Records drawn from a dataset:
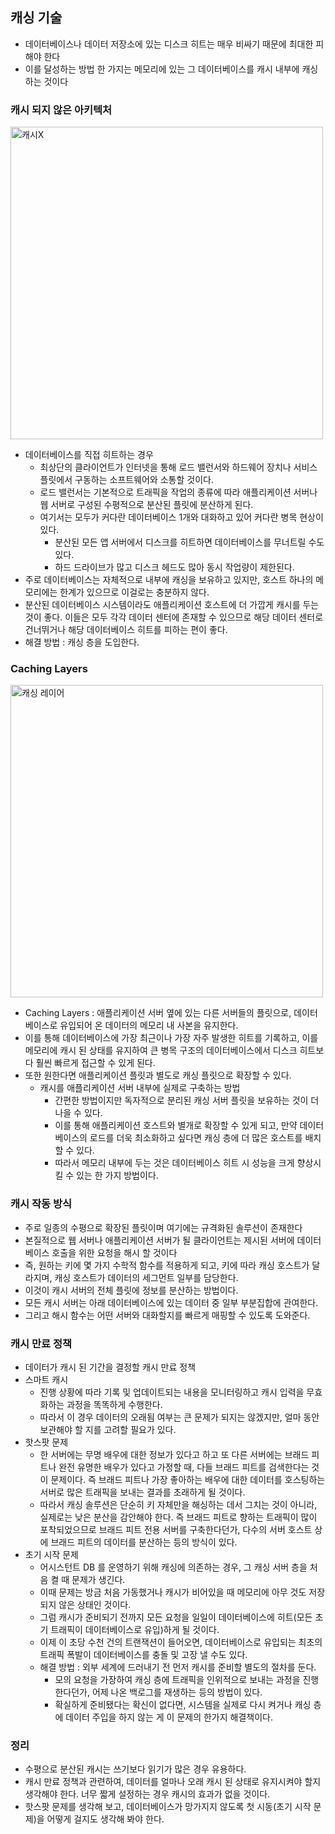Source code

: ## 캐싱 기술

- 데이터베이스나 데이터 저장소에 있는 디스크 히트는 매우 비싸기 때문에 최대한 피해야 한다
- 이를 달성하는 방법 한 가지는 메모리에 있는 그 데이터베이스를 캐시 내부에 캐싱하는 것이다

### 캐시 되지 않은 아키텍처
<img width="500" alt="캐시X" src="https://user-images.githubusercontent.com/107941880/223419070-2324465a-9a69-4d31-9d2c-9cac954c8cec.png">

- 데이터베이스를 직접 히트하는 경우
    - 최상단의 클라이언트가 인터넷을 통해 로드 밸런서와 하드웨어 장치나 서비스 플릿에서 구동하는 소프트웨어와 소통할 것이다.
    - 로드 밸런서는 기본적으로 트래픽을 작업의 종류에 따라 애플리케이션 서버나 웹 서버로 구성된 수평적으로 분산된 플릿에 분산하게 된다.
    - 여기서는 모두가 커다란 데이터베이스 1개와 대화하고 있어 커다란 병목 현상이 있다.
        - 분산된 모든 앱 서버에서 디스크를 히트하면 데이터베이스를 무너트릴 수도 있다.
        - 하드 드라이브가 많고 디스크 헤드도 많아 동시 작업량이 제한된다.
- 주로 데이터베이스는 자체적으로 내부에 캐싱을 보유하고 있지만, 호스트 하나의 메모리에는 한계가 있으므로 이걸로는 충분하지 않다.
- 분산된 데이터베이스 시스템이라도 애플리케이션 호스트에 더 가깝게 캐시를 두는 것이 좋다. 이들은 모두 각각 데이터 센터에 존재할 수 있으므로 해당 데이터 센터로 건너뛰거나 해당 데이터베이스 히트를 피하는 편이 좋다.
- 해결 방법 : 캐싱 층을 도입한다.

### Caching Layers
<img width="500" alt="캐싱 레이어" src="https://user-images.githubusercontent.com/107941880/223419109-08653492-1489-4a24-a83a-fb260c6d5e1f.png">

- Caching Layers : 애플리케이션 서버 옆에 있는 다른 서버들의 플릿으로, 데이터베이스로 유입되어 온 데이터의 메모리 내 사본을 유지한다.
- 이를 통해 데이터베이스에 가장 최근이나 가장 자주 발생한 히트를 기록하고, 이를 메모리에 캐시 된 상태를 유지하여 큰 병목 구조의 데이터베이스에서 디스크 히트보다 훨씬 빠르게 접근할 수 있게 된다.
- 또한 원한다면 애플리케이션 플릿과 별도로 캐싱 플릿으로 확장할 수 있다.
    - 캐시를 애플리케이션 서버 내부에 실제로 구축하는 방법
        - 간편한 방법이지만 독자적으로 분리된 캐싱 서버 플릿을 보유하는 것이 더 나을 수 있다.
        - 이를 통해 애플리케이션 호스트와 별개로 확장할 수 있게 되고, 만약 데이터베이스의 로드를 더욱 최소화하고 싶다면 캐싱 층에 더 많은 호스트를 배치할 수 있다.
        - 따라서 메모리 내부에 두는 것은 데이터베이스 히트 시 성능을 크게 향상시킬 수 있는 한 가지 방법이다.

### 캐시 작동 방식

- 주로 일종의 수평으로 확장된 플릿이며 여기에는 규격화된 솔루션이 존재한다
- 본질적으로 웹 서버나 애플리케이션 서버가 될 클라이언트는 제시된 서버에 데이터베이스 호출을 위한 요청을 해시 할 것이다
- 즉, 원하는 키에 몇 가지 수학적 함수를 적용하게 되고, 키에 따라 캐싱 호스트가 달라지며, 캐싱 호스트가 데이터의 세그먼트 일부를 담당한다.
- 이것이 캐시 서버의 전체 플릿에 정보를 분산하는 방법이다.
- 모든 캐시 서버는 아래 데이터베이스에 있는 데이터 중 일부 부분집합에 관여한다.
- 그리고 해시 함수는 어떤 서버와 대화할지를 빠르게 매핑할 수 있도록 도와준다.

### 캐시 만료 정책

- 데이터가 캐시 된 기간을 결정할 캐시 만료 정책
- 스마트 캐시
    - 진행 상황에 따라 기록 및 업데이트되는 내용을 모니터링하고 캐시 입력을 무효화하는 과정을 똑똑하게 수행한다.
    - 따라서 이 경우 데이터의 오래됨 여부는 큰 문제가 되지는 않겠지만, 얼마 동안 보관해야 할 지를 고려할 필요가 있다.
- 핫스팟 문제
    - 한 서버에는 무명 배우에 대한 정보가 있다고 하고 또 다른 서버에는 브래드 피트나 완전 유명한 배우가 있다고 가정할 때, 다들 브래드 피트를 검색한다는 것이 문제이다. 즉 브래드 피트나 가장 좋아하는 배우에 대한 데이터를 호스팅하는 서버로 많은 트래픽을 보내는 결과를 초래하게 될 것이다.
    - 따라서 캐싱 솔루션은 단순히 키 자체만을 해싱하는 데서 그치는 것이 아니라, 실제로는 낮은 분산을 감안해야 한다. 즉 브래드 피트로 향하는 트래픽이 많이 포착되었으므로 브래드 피트 전용 서버를 구축한다던가, 다수의 서버 호스트 상에 브래드 피트의 데이터를 분산하는 등의 방식이 있다.
- 초기 시작 문제
    - 어시스턴트 DB 를 운영하기 위해 캐싱에 의존하는 경우, 그 캐싱 서버 층을 처음 켤 때 문제가 생긴다.
    - 이때 문제는 방금 처음 가동했거나 캐시가 비어있을 때 메모리에 아무 것도 저장되지 않은 상태인 것이다.
    - 그럼 캐시가 준비되기 전까지 모든 요청을 일일이 데이터베이스에 히트(모든 초기 트래픽이 데이터베이스로 유입)하게 될 것이다.
    - 이제 이 초당 수천 건의 트랜잭션이 들어오면, 데이터베이스로 유입되는 최초의 트래픽 폭발이 데이터베이스를 충돌 및 고장 낼 수도 있다.
    - 해결 방법 : 외부 세계에 드러내기 전 먼저 캐시를 준비할 별도의 절차를 둔다.
        - 모의 요청을 가장하여 캐싱 층에 트래픽을 인위적으로 보내는 과정을 진행한다던가, 어제 나온 백로그를 재생하는 등의 방법이 있다.
        - 확실하게 준비됐다는 확신이 없다면, 시스템을 실제로 다시 켜거나 캐싱 층에 데이터 주입을 하지 않는 게 이 문제의 한가지 해결책이다.

### 정리

- 수평으로 분산된 캐시는 쓰기보다 읽기가 많은 경우 유용하다.
- 캐시 만료 정책과 관련하여, 데이터를 얼마나 오래 캐시 된 상태로 유지시켜야 할지 생각해야 한다. 너무 짧게 설정하는 경우 캐시의 효과가 없을 것이다.
- 핫스팟 문제를 생각해 보고, 데이터베이스가 망가지지 않도록 첫 시동(초기 시작 문제)을 어떻게 걸지도 생각해 봐야 한다.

**Aim of the exercise**
In the entries above, tally the lines that include the string "있으므로". Give the figure only.

**Answer section**
2